┌─ AVAILABLE RECORDS
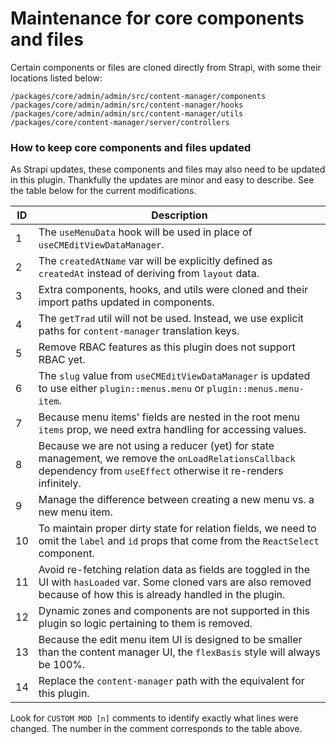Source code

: # Maintenance for core components and files

Certain components or files are cloned directly from Strapi, with some their locations listed below:

```
/packages/core/admin/admin/src/content-manager/components
/packages/core/admin/admin/src/content-manager/hooks
/packages/core/admin/admin/src/content-manager/utils
/packages/core/content-manager/server/controllers
```

### How to keep core components and files updated

As Strapi updates, these components and files may also need to be updated in this plugin. Thankfully the updates are minor and easy to describe. See the table below for the current modifications.

| ID | Description |
|-|-|
| 1 | The `useMenuData` hook will be used in place of `useCMEditViewDataManager`. |
| 2 | The `createdAtName` var will be explicitly defined as `createdAt` instead of deriving from `layout` data. |
| 3 | Extra components, hooks, and utils were cloned and their import paths updated in components. |
| 4 | The `getTrad` util will not be used. Instead, we use explicit paths for `content-manager` translation keys. |
| 5 | Remove RBAC features as this plugin does not support RBAC yet. |
| 6 | The `slug` value from `useCMEditViewDataManager` is updated to use either `plugin::menus.menu` or `plugin::menus.menu-item`. |
| 7 | Because menu items' fields are nested in the root menu `items` prop, we need extra handling for accessing values. |
| 8 | Because we are not using a reducer (yet) for state management, we remove the `onLoadRelationsCallback` dependency from `useEffect` otherwise it re-renders infinitely. |
| 9 | Manage the difference between creating a new menu vs. a new menu item. |
| 10 | To maintain proper dirty state for relation fields, we need to omit the `label` and `id` props that come from the `ReactSelect` component. |
| 11 | Avoid re-fetching relation data as fields are toggled in the UI with `hasLoaded` var. Some cloned vars are also removed because of how this is already handled in the plugin. |
| 12 | Dynamic zones and components are not supported in this plugin so logic pertaining to them is removed. |
| 13 | Because the edit menu item UI is designed to be smaller than the content manager UI, the `flexBasis` style will always be 100%. |
| 14 | Replace the `content-manager` path with the equivalent for this plugin. |

Look for `CUSTOM MOD [n]` comments to identify exactly what lines were changed. The number in the comment corresponds to the table above.
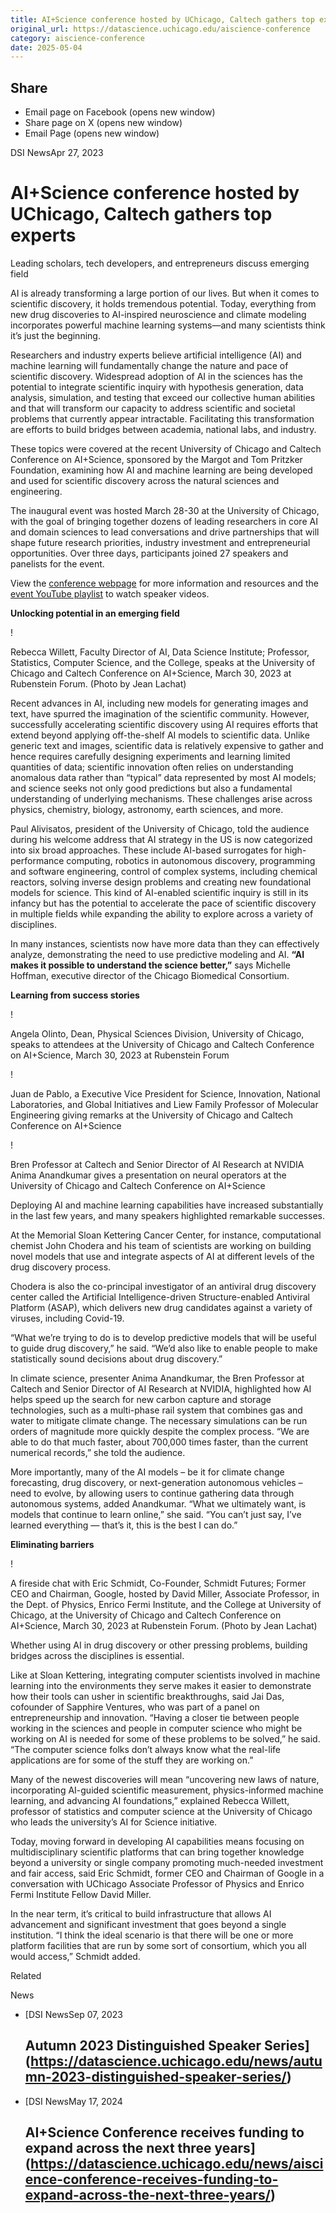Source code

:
 ```yaml
---
title: AI+Science conference hosted by UChicago, Caltech gathers top experts – DSI
original_url: https://datascience.uchicago.edu/aiscience-conference
category: aiscience-conference
date: 2025-05-04
---
```


## Share

* Email page on Facebook (opens new window)
* Share page on X (opens new window)
* Email Page (opens new window)

<!-- Table-like structure detected -->

DSI NewsApr 27, 2023

# AI+Science conference hosted by UChicago, Caltech gathers top experts

Leading scholars, tech developers, and entrepreneurs discuss emerging field

AI is already transforming a large portion of our lives. But when it comes to scientific discovery, it holds tremendous potential. Today, everything from new drug discoveries to AI-inspired neuroscience and climate modeling incorporates powerful machine learning systems—and many scientists think it’s just the beginning.

Researchers and industry experts believe artificial intelligence (AI) and machine learning will fundamentally change the nature and pace of scientific discovery. Widespread adoption of AI in the sciences has the potential to integrate scientific inquiry with hypothesis generation, data analysis, simulation, and testing that exceed our collective human abilities and that will transform our capacity to address scientific and societal problems that currently appear intractable. Facilitating this transformation are efforts to build bridges between academia, national labs, and industry.

These topics were covered at the recent University of Chicago and Caltech Conference on AI+Science, sponsored by the Margot and Tom Pritzker Foundation, examining how AI and machine learning are being developed and used for scientific discovery across the natural sciences and engineering.

The inaugural event was hosted March 28-30 at the University of Chicago, with the goal of bringing together dozens of leading researchers in core AI and domain sciences to lead conversations and drive partnerships that will shape future research priorities, industry investment and entrepreneurial opportunities. Over three days, participants joined 27 speakers and panelists for the event.

View the [conference webpage](https://datascience.uchicago.edu/the-university-of-chicago-and-caltech-conference-on-ai-science/) for more information and resources and the [event YouTube playlist](https://www.youtube.com/playlist?list=PL0IrIAIuK93EhJsNTucgfbV49lzEmLxGA) to watch speaker videos.

**Unlocking potential in an emerging field**

!

Rebecca Willett, Faculty Director of AI, Data Science Institute; Professor, Statistics, Computer Science, and the College, speaks at the University of Chicago and Caltech Conference on AI+Science, March 30, 2023 at Rubenstein Forum. (Photo by Jean Lachat)

Recent advances in AI, including new models for generating images and text, have spurred the imagination of the scientific community. However, successfully accelerating scientific discovery using AI requires efforts that extend beyond applying off-the-shelf AI models to scientific data. Unlike generic text and images, scientific data is relatively expensive to gather and hence requires carefully designing experiments and learning limited quantities of data; scientific innovation often relies on understanding anomalous data rather than “typical” data represented by most AI models; and science seeks not only good predictions but also a fundamental understanding of underlying mechanisms. These challenges arise across physics, chemistry, biology, astronomy, earth sciences, and more.

Paul Alivisatos, president of the University of Chicago, told the audience during his welcome address that AI strategy in the US is now categorized into six broad approaches. These include AI-based surrogates for high-performance computing, robotics in autonomous discovery, programming and software engineering, control of complex systems, including chemical reactors, solving inverse design problems and creating new foundational models for science. This kind of AI-enabled scientific inquiry is still in its infancy but has the potential to accelerate the pace of scientific discovery in multiple fields while expanding the ability to explore across a variety of disciplines.

In many instances, scientists now have more data than they can effectively analyze, demonstrating the need to use predictive modeling and AI. **“AI makes it possible to understand the science better,”** says Michelle Hoffman, executive director of the Chicago Biomedical Consortium.

**Learning from success stories**

!

Angela Olinto, Dean, Physical Sciences Division, University of Chicago, speaks to attendees at the University of Chicago and Caltech Conference on AI+Science, March 30, 2023 at Rubenstein Forum

!

Juan de Pablo, a Executive Vice President for Science, Innovation, National Laboratories, and Global Initiatives and Liew Family Professor of Molecular Engineering giving remarks at the University of Chicago and Caltech Conference on AI+Science

!

Bren Professor at Caltech and Senior Director of AI Research at NVIDIA Anima Anandkumar gives a presentation on neural operators at the University of Chicago and Caltech Conference on AI+Science

Deploying AI and machine learning capabilities have increased substantially in the last few years, and many speakers highlighted remarkable successes.

At the Memorial Sloan Kettering Cancer Center, for instance, computational chemist John Chodera and his team of scientists are working on building novel models that use and integrate aspects of AI at different levels of the drug discovery process.

Chodera is also the co-principal investigator of an antiviral drug discovery center called the Artificial Intelligence-driven Structure-enabled Antiviral Platform (ASAP), which delivers new drug candidates against a variety of viruses, including Covid-19.

“What we’re trying to do is to develop predictive models that will be useful to guide drug discovery,” he said. “We’d also like to enable people to make statistically sound decisions about drug discovery.”

In climate science, presenter Anima Anandkumar, the Bren Professor at Caltech and Senior Director of AI Research at NVIDIA, highlighted how AI helps speed up the search for new carbon capture and storage technologies, such as a multi-phase rail system that combines gas and water to mitigate climate change. The necessary simulations can be run orders of magnitude more quickly despite the complex process. “We are able to do that much faster, about 700,000 times faster, than the current numerical records,” she told the audience.

More importantly, many of the AI models – be it for climate change forecasting, drug discovery, or next-generation autonomous vehicles – need to evolve, by allowing users to continue gathering data through autonomous systems, added Anandkumar. “What we ultimately want, is models that continue to learn online,” she said. “You can’t just say, I’ve learned everything — that’s it, this is the best I can do.”

**Eliminating barriers**

!

A fireside chat with Eric Schmidt, Co-Founder, Schmidt Futures; Former CEO and Chairman, Google, hosted by David Miller, Associate Professor, in the Dept. of Physics, Enrico Fermi Institute, and the College at University of Chicago, at the University of Chicago and Caltech Conference on AI+Science, March 30, 2023 at Rubenstein Forum. (Photo by Jean Lachat)

Whether using AI in drug discovery or other pressing problems, building bridges across the disciplines is essential.

Like at Sloan Kettering, integrating computer scientists involved in machine learning into the environments they serve makes it easier to demonstrate how their tools can usher in scientific breakthroughs, said Jai Das, cofounder of Sapphire Ventures, who was part of a panel on entrepreneurship and innovation. “Having a closer tie between people working in the sciences and people in computer science who might be working on AI is needed for some of these problems to be solved,” he said. “The computer science folks don’t always know what the real-life applications are for some of the stuff they are working on.”

Many of the newest discoveries will mean “uncovering new laws of nature, incorporating AI-guided scientific measurement, physics-informed machine learning, and advancing AI foundations,” explained Rebecca Willett, professor of statistics and computer science at the University of Chicago who leads the university’s AI for Science initiative.

Today, moving forward in developing AI capabilities means focusing on multidisciplinary scientific platforms that can bring together knowledge beyond a university or single company promoting much-needed investment and fair access, said Eric Schmidt, former CEO and Chairman of Google in a conversation with UChicago Associate Professor of Physics and Enrico Fermi Institute Fellow David Miller.

In the near term, it’s critical to build infrastructure that allows AI advancement and significant investment that goes beyond a single institution. “I think the ideal scenario is that there will be one or more platform facilities that are run by some sort of consortium, which you all would access,” Schmidt added.

Related

News

* [DSI NewsSep 07, 2023

  ## Autumn 2023 Distinguished Speaker Series](https://datascience.uchicago.edu/news/autumn-2023-distinguished-speaker-series/)
* [DSI NewsMay 17, 2024

  ## AI+Science Conference receives funding to expand across the next three years](https://datascience.uchicago.edu/news/aiscience-conference-receives-funding-to-expand-across-the-next-three-years/)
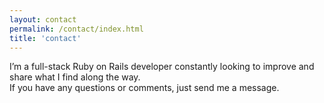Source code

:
 ```yaml
---
layout: contact
permalink: /contact/index.html
title: 'contact'
---
```


I’m a full-stack Ruby on Rails developer constantly looking to improve and share what I find along the way.<br />
If you have any questions or comments, just send me a message.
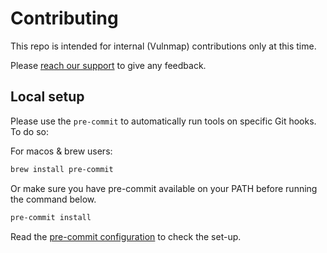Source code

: # Contributing

This repo is intended for internal (Vulnmap) contributions only at this time.

Please [reach our support](SUPPORT.md) to give any feedback.

## Local setup

Please use the `pre-commit` to automatically run tools on specific Git hooks. To do so:

For macos & brew users: 

```bash
brew install pre-commit
```

Or make sure you have pre-commit available on your PATH before running the command below.

```bash
pre-commit install
```

Read the [pre-commit configuration](.pre-commit-config.yaml) to check the set-up.

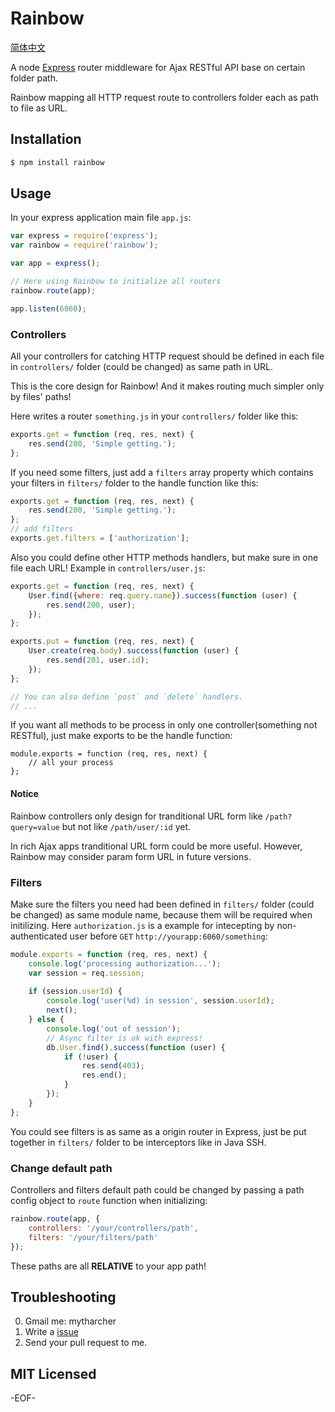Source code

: Rainbow
=======

[简体中文](http://mytharcher.github.com/posts/npm-rainbow.html)

A node [Express][] router middleware for Ajax RESTful API base on certain folder path.

Rainbow mapping all HTTP request route to controllers folder each as path to file as URL.

## Installation ##

```bash
$ npm install rainbow
```

## Usage ##

In your express application main file `app.js`:

```javascript
var express = require('express');
var rainbow = require('rainbow');

var app = express();

// Here using Rainbow to initialize all routers
rainbow.route(app);

app.listen(6060);
```

### Controllers ###

All your controllers for catching HTTP request should be defined in each file in `controllers/` folder (could be changed) as same path in URL.

This is the core design for Rainbow! And it makes routing much simpler only by files' paths!

Here writes a router `something.js` in your `controllers/` folder like this:

```javascript
exports.get = function (req, res, next) {
	res.send(200, 'Simple getting.');
};
```

If you need some filters, just add a `filters` array property which contains your filters in `filters/` folder to the handle function like this:

```javascript
exports.get = function (req, res, next) {
	res.send(200, 'Simple getting.');
};
// add filters
exports.get.filters = ['authorization'];
```

Also you could define other HTTP methods handlers, but make sure in one file each URL! Example in `controllers/user.js`:

```javascript
exports.get = function (req, res, next) {
	User.find({where: req.query.name}).success(function (user) {
		res.send(200, user);
	});
};

exports.put = function (req, res, next) {
	User.create(req.body).success(function (user) {
		res.send(201, user.id);
	});
};

// You can also define `post` and `delete` handlers.
// ...
```

If you want all methods to be process in only one controller(something not RESTful), just make exports to be the handle function:

```
module.exports = function (req, res, next) {
	// all your process
};
```

#### Notice ####

Rainbow controllers only design for tranditional URL form like `/path?query=value` but not like `/path/user/:id` yet.

In rich Ajax apps tranditional URL form could be more useful. However, Rainbow may consider param form URL in future versions.

### Filters ###

Make sure the filters you need had been defined in `filters/` folder (could be changed) as same module name, because them will be required when initilizing. Here `authorization.js` is a example for intecepting by non-authenticated user before `GET` `http://yourapp:6060/something`:

```javascript
module.exports = function (req, res, next) {
	console.log('processing authorization...');
	var session = req.session;
	
	if (session.userId) {
		console.log('user(%d) in session', session.userId);
		next();
	} else {
		console.log('out of session');
		// Async filter is ok with express!
		db.User.find().success(function (user) {
			if (!user) {
				res.send(403);
				res.end();
			}
		});
	}
};
```

You could see filters is as same as a origin router in Express, just be put together in `filters/` folder to be interceptors like in Java SSH.

### Change default path ###

Controllers and filters default path could be changed by passing a path config object to `route` function when initializing:

```javascript
rainbow.route(app, {
	controllers: '/your/controllers/path',
	filters: '/your/filters/path'
});
```

These paths are all **RELATIVE** to your app path!

## Troubleshooting ##

0. Gmail me: mytharcher
0. Write a [issue](https://github.com/mytharcher/rainbow/issues)
0. Send your pull request to me.

## MIT Licensed ##

-EOF-

[Express]: http://expressjs.com/
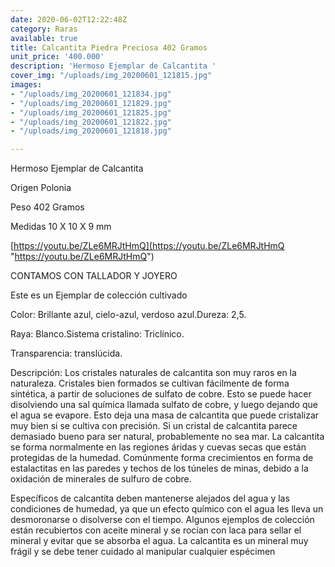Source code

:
 ```yaml
---
date: 2020-06-02T12:22:48Z
category: Raras
available: true
title: Calcantita Piedra Preciosa 402 Gramos
unit_price: '400.000'
description: 'Hermoso Ejemplar de Calcantita '
cover_img: "/uploads/img_20200601_121815.jpg"
images:
- "/uploads/img_20200601_121834.jpg"
- "/uploads/img_20200601_121829.jpg"
- "/uploads/img_20200601_121825.jpg"
- "/uploads/img_20200601_121822.jpg"
- "/uploads/img_20200601_121818.jpg"

---
```

Hermoso Ejemplar de Calcantita 

Origen Polonia

Peso 402 Gramos 

Medidas 10 X 10 X 9 mm

[https://youtu.be/ZLe6MRJtHmQ](https://youtu.be/ZLe6MRJtHmQ "https://youtu.be/ZLe6MRJtHmQ")

CONTAMOS CON TALLADOR Y JOYERO

Este es un Ejemplar de colección cultivado 

Color: Brillante azul, cielo-azul, verdoso azul.Dureza: 2,5.

Raya: Blanco.Sistema cristalino: Triclínico.

Transparencia: translúcida.

Descripción: Los cristales naturales de calcantita son muy raros en la naturaleza. Cristales bien formados se cultivan fácilmente de forma sintética, a partir de soluciones de sulfato de cobre. Esto se puede hacer disolviendo una sal química llamada sulfato de cobre, y luego dejando que el agua se evapore. Esto deja una masa de calcantita que puede cristalizar muy bien si se cultiva con precisión. Si un cristal de calcantita parece demasiado bueno para ser natural, probablemente no sea mar. La calcantita se forma normalmente en las regiones áridas y cuevas secas que están protegidas de la humedad. Comúnmente forma crecimientos en forma de estalactitas en las paredes y techos de los túneles de minas, debido a la oxidación de minerales de sulfuro de cobre.

Específicos de calcantita deben mantenerse alejados del agua y las condiciones de humedad, ya que un efecto químico con el agua les lleva un desmoronarse o disolverse con el tiempo. Algunos ejemplos de colección están recubiertos con aceite mineral y se rocían con laca para sellar el mineral y evitar que se absorba el agua. La calcantita es un mineral muy frágil y se debe tener cuidado al manipular cualquier espécimen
└─
• ACTIVITY
Which lines of the records hold the string "files"? Copy each one.

• RESPONSE AREA
: # Maintenance for core components and files
Certain components or files are cloned directly from Strapi, with some their locations listed below:
### How to keep core components and files updated
As Strapi updates, these components and files may also need to be updated in this plugin. Thankfully the updates are minor and easy to describe. See the table below for the current modifications.
This is the core design for Rainbow! And it makes routing much simpler only by files' paths!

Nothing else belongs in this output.